Your assignment:
For the records below, print the lines from the line with "มีประสิทธิภาพใ" through the line with "8x-6y &= 2 &&" exactly as written; include both end lines and exclude the rest.
Top of Source material
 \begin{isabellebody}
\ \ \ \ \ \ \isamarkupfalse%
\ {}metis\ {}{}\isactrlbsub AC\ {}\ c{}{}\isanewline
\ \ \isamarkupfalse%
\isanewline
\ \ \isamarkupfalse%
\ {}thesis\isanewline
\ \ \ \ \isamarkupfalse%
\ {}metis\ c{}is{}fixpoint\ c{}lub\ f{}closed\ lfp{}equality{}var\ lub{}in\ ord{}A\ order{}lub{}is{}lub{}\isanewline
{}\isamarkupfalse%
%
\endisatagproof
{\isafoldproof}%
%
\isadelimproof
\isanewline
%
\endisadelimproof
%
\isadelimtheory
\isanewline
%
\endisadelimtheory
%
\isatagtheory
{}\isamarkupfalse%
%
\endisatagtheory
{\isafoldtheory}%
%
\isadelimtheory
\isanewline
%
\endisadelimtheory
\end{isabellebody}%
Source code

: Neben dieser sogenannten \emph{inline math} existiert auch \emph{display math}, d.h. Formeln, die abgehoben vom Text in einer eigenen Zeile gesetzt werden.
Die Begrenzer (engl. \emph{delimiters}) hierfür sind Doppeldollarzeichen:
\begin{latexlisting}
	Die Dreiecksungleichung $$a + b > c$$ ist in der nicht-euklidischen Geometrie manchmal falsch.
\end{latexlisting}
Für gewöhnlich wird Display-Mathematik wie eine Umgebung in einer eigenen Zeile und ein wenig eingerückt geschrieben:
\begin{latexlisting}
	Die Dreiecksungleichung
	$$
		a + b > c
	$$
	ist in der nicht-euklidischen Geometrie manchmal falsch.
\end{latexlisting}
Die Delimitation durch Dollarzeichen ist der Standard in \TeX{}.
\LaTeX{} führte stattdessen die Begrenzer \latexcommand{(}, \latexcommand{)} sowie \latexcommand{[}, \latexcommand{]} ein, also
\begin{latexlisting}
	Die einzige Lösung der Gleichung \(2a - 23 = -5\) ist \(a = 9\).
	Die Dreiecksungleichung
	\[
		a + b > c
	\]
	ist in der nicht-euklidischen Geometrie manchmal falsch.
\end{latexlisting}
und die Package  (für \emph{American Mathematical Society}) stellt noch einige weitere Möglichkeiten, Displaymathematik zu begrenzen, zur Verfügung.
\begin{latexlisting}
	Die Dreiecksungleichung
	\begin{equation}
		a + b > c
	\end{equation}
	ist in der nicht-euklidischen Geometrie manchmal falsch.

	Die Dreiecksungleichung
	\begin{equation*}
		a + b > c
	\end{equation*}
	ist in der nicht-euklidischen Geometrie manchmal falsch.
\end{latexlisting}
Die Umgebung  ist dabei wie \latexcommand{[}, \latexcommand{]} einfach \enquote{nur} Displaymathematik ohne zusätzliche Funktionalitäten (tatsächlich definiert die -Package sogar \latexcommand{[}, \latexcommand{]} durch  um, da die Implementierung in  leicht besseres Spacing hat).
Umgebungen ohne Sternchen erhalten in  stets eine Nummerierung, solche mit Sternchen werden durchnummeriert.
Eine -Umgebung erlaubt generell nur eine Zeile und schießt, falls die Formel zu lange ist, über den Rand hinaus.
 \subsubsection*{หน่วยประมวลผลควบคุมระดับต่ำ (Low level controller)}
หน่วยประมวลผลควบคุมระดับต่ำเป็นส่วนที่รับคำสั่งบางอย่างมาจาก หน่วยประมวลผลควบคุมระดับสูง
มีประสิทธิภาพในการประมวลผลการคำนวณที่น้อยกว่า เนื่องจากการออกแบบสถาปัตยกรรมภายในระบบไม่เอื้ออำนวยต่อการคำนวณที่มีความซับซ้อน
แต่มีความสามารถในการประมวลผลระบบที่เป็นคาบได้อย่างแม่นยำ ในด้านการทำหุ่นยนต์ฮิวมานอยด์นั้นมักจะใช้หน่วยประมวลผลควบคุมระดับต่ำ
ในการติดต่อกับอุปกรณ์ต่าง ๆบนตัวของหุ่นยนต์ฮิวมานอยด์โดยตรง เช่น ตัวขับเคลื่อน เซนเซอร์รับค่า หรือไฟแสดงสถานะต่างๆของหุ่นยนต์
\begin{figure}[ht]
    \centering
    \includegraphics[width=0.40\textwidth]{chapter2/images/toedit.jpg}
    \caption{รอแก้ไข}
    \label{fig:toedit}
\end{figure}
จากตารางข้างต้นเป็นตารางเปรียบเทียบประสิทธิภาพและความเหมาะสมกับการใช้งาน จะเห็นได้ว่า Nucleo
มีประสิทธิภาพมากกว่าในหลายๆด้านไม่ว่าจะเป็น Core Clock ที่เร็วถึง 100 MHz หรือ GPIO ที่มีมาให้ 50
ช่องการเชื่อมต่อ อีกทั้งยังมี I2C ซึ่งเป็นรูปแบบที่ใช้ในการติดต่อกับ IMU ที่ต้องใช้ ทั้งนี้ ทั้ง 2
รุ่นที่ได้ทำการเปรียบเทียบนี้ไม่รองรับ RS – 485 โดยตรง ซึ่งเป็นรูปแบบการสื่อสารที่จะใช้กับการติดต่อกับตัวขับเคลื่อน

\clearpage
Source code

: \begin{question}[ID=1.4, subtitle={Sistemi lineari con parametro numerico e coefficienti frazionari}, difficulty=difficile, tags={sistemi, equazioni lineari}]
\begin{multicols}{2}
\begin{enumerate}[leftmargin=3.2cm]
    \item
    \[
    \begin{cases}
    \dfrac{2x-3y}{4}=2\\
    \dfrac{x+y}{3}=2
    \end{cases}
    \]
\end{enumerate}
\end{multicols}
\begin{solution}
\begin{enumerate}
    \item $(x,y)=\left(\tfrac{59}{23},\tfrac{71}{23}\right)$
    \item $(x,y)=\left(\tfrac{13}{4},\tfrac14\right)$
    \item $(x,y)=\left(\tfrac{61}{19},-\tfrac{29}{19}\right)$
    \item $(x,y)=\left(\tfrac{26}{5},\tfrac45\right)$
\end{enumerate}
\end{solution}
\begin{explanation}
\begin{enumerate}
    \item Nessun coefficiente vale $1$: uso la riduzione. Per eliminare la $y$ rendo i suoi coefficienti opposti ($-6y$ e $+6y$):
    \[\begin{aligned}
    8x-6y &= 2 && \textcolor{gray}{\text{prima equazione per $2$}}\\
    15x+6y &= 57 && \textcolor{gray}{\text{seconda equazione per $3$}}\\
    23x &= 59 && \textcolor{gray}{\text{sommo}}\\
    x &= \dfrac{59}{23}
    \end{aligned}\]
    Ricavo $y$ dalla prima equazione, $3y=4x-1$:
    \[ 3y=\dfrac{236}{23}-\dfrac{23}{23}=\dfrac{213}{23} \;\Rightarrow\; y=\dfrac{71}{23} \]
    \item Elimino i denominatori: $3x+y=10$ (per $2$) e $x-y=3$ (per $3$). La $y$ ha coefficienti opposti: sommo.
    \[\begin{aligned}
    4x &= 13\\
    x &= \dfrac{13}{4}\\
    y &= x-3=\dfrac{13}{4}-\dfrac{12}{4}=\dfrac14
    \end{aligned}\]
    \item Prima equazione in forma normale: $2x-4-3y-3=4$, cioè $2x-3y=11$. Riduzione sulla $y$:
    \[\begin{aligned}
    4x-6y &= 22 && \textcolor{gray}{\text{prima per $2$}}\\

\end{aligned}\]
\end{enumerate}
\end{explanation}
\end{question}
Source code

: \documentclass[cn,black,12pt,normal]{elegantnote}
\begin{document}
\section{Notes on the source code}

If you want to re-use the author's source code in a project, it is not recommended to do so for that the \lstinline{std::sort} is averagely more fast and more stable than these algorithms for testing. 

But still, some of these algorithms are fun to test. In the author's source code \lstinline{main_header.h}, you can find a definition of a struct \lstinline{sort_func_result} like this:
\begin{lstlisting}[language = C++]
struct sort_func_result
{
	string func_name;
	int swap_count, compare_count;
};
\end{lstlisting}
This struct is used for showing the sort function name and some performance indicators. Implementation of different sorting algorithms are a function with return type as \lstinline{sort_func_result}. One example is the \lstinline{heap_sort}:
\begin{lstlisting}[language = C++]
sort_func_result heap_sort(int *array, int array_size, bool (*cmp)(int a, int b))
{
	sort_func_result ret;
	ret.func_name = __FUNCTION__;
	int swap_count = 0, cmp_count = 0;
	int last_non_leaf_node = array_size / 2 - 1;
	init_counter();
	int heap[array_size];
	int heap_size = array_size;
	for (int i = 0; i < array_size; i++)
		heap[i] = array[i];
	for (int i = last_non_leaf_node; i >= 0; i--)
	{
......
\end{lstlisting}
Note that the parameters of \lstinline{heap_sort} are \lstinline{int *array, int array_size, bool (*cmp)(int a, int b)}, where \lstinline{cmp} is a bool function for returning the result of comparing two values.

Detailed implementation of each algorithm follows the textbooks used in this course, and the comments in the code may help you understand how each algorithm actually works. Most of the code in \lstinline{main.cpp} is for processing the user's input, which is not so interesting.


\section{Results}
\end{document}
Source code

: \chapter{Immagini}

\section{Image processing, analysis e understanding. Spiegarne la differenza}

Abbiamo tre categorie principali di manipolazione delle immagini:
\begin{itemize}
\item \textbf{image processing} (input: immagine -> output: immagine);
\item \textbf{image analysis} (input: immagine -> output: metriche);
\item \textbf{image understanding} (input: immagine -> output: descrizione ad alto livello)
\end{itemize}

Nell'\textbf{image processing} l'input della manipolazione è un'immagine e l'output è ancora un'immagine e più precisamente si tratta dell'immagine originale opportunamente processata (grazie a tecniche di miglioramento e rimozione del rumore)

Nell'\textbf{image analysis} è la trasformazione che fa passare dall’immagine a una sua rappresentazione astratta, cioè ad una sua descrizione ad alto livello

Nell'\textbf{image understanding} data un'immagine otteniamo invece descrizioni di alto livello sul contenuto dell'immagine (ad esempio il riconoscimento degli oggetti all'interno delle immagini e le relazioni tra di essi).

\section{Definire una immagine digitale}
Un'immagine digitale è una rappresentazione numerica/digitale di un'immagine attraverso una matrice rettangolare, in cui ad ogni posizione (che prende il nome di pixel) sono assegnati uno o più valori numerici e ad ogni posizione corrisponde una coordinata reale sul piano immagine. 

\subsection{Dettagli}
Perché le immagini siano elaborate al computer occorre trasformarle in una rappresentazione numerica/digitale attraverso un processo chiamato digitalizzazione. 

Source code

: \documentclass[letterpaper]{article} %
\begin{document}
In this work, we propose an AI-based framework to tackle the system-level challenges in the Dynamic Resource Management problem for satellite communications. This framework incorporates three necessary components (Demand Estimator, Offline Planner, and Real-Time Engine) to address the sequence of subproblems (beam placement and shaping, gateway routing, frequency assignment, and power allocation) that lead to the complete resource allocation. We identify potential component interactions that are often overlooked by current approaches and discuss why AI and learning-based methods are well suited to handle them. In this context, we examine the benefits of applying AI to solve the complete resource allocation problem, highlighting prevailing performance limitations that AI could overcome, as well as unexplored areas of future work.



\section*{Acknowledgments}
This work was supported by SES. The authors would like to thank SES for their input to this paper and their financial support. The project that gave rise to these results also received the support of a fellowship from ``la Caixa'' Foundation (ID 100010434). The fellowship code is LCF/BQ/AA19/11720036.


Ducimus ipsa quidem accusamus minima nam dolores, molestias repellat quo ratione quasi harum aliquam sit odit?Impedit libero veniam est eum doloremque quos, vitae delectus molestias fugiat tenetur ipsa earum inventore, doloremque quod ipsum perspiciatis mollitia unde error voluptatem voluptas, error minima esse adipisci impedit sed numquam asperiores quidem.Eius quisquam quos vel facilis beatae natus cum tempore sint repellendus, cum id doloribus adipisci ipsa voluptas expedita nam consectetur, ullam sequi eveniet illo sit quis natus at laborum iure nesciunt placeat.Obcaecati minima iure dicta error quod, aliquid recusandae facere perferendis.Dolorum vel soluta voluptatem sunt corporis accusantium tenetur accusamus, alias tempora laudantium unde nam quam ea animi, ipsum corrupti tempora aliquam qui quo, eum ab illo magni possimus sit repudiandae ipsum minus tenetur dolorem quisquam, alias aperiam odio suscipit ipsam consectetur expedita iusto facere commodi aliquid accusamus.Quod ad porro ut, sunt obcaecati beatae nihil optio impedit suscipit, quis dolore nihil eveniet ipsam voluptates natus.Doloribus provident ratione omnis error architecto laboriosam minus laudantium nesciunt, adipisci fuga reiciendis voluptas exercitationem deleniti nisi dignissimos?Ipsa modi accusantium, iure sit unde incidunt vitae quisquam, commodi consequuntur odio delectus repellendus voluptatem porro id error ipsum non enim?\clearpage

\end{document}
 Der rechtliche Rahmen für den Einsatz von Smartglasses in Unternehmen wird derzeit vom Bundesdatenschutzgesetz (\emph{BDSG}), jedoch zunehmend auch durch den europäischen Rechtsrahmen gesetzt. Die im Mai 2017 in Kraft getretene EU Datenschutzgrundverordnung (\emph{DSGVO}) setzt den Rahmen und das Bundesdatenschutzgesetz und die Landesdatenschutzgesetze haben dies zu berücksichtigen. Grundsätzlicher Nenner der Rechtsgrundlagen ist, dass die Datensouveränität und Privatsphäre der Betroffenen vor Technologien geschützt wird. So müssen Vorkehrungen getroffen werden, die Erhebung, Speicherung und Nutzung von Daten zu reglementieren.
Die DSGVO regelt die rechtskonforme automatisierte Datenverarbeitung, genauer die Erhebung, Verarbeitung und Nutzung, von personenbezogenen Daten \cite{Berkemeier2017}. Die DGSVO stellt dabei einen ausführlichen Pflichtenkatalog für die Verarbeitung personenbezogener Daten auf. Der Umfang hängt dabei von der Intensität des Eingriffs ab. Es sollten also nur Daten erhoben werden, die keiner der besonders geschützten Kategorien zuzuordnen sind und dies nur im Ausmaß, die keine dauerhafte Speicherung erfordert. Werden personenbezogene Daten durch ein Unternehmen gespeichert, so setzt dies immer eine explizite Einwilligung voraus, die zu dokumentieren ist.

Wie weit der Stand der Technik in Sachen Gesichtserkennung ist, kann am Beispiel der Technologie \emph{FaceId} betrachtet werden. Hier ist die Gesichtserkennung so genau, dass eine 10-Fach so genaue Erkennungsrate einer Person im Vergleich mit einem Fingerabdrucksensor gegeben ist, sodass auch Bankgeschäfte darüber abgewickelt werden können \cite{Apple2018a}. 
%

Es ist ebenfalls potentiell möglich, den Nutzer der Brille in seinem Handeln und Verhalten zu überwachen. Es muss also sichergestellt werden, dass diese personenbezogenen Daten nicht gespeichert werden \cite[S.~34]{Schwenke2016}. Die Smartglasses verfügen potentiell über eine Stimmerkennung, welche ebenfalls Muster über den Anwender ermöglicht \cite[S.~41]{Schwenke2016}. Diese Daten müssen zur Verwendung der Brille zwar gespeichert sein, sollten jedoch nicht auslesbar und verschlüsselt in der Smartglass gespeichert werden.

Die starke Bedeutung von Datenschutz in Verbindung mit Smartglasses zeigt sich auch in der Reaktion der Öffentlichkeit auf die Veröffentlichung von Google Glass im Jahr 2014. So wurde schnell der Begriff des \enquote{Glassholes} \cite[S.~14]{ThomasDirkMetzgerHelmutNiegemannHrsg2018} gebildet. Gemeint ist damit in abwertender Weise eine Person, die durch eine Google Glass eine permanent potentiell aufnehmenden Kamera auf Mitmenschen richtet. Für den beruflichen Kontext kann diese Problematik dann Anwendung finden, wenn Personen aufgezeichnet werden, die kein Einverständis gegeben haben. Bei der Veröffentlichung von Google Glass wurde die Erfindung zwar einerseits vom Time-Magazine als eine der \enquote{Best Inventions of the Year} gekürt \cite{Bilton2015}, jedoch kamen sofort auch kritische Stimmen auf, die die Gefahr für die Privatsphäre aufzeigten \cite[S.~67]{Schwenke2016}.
Bottom of Source material
Written solution:
มีประสิทธิภาพในการประมวลผลการคำนวณที่น้อยกว่า เนื่องจากการออกแบบสถาปัตยกรรมภายในระบบไม่เอื้ออำนวยต่อการคำนวณที่มีความซับซ้อน
แต่มีความสามารถในการประมวลผลระบบที่เป็นคาบได้อย่างแม่นยำ ในด้านการทำหุ่นยนต์ฮิวมานอยด์นั้นมักจะใช้หน่วยประมวลผลควบคุมระดับต่ำ
ในการติดต่อกับอุปกรณ์ต่าง ๆบนตัวของหุ่นยนต์ฮิวมานอยด์โดยตรง เช่น ตัวขับเคลื่อน เซนเซอร์รับค่า หรือไฟแสดงสถานะต่างๆของหุ่นยนต์
\begin{figure}[ht]
    \centering
    \includegraphics[width=0.40\textwidth]{chapter2/images/toedit.jpg}
    \caption{รอแก้ไข}
    \label{fig:toedit}
\end{figure}
จากตารางข้างต้นเป็นตารางเปรียบเทียบประสิทธิภาพและความเหมาะสมกับการใช้งาน จะเห็นได้ว่า Nucleo
มีประสิทธิภาพมากกว่าในหลายๆด้านไม่ว่าจะเป็น Core Clock ที่เร็วถึง 100 MHz หรือ GPIO ที่มีมาให้ 50
ช่องการเชื่อมต่อ อีกทั้งยังมี I2C ซึ่งเป็นรูปแบบที่ใช้ในการติดต่อกับ IMU ที่ต้องใช้ ทั้งนี้ ทั้ง 2
รุ่นที่ได้ทำการเปรียบเทียบนี้ไม่รองรับ RS – 485 โดยตรง ซึ่งเป็นรูปแบบการสื่อสารที่จะใช้กับการติดต่อกับตัวขับเคลื่อน

\clearpage
Source code

: \begin{question}[ID=1.4, subtitle={Sistemi lineari con parametro numerico e coefficienti frazionari}, difficulty=difficile, tags={sistemi, equazioni lineari}]
\begin{multicols}{2}
\begin{enumerate}[leftmargin=3.2cm]
    \item
    \[
    \begin{cases}
    \dfrac{2x-3y}{4}=2\\
    \dfrac{x+y}{3}=2
    \end{cases}
    \]
\end{enumerate}
\end{multicols}
\begin{solution}
\begin{enumerate}
    \item $(x,y)=\left(\tfrac{59}{23},\tfrac{71}{23}\right)$
    \item $(x,y)=\left(\tfrac{13}{4},\tfrac14\right)$
    \item $(x,y)=\left(\tfrac{61}{19},-\tfrac{29}{19}\right)$
    \item $(x,y)=\left(\tfrac{26}{5},\tfrac45\right)$
\end{enumerate}
\end{solution}
\begin{explanation}
\begin{enumerate}
    \item Nessun coefficiente vale $1$: uso la riduzione. Per eliminare la $y$ rendo i suoi coefficienti opposti ($-6y$ e $+6y$):
    \[\begin{aligned}
    8x-6y &= 2 && \textcolor{gray}{\text{prima equazione per $2$}}\\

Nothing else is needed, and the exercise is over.